### WHAT IS REQUIRED
In the entries below, count every line with the word "Komponen". Return only the count.

### EXERCISE DATA

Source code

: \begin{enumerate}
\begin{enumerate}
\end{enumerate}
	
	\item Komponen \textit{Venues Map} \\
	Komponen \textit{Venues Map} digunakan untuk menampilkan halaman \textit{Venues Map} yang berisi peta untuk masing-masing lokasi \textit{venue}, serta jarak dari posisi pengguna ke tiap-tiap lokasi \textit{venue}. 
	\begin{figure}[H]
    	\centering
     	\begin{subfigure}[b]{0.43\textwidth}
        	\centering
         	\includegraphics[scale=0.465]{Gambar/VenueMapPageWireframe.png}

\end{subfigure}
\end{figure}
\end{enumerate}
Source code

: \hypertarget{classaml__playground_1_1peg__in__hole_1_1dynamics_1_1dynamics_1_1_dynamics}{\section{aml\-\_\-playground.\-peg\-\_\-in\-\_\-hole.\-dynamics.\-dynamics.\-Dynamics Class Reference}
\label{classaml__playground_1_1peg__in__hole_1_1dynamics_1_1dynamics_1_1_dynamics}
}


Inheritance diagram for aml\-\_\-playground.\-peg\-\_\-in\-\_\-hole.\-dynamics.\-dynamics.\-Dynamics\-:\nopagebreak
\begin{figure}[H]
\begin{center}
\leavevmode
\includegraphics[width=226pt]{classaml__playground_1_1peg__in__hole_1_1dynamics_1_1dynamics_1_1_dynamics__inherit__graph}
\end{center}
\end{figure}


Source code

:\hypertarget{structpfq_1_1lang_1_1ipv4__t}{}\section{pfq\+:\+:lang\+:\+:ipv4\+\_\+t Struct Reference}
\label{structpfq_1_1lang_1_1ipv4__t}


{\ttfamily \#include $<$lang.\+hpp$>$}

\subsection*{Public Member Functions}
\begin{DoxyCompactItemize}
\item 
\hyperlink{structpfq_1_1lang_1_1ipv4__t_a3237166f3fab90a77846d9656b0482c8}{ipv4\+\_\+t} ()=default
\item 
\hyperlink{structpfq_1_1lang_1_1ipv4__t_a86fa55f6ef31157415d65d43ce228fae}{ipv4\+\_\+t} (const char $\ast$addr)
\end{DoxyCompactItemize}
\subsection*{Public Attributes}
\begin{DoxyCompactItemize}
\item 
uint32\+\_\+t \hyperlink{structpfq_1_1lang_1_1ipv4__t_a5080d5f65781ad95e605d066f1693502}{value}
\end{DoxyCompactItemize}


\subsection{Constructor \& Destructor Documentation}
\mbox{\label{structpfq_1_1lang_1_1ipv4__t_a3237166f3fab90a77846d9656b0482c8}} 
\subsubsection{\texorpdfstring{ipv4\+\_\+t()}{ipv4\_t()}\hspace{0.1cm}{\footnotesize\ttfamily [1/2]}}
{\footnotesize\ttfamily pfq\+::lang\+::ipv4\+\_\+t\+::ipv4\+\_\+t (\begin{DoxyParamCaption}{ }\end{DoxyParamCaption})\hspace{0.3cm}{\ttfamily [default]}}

### OUTPUT FOR THIS EXERCISE
2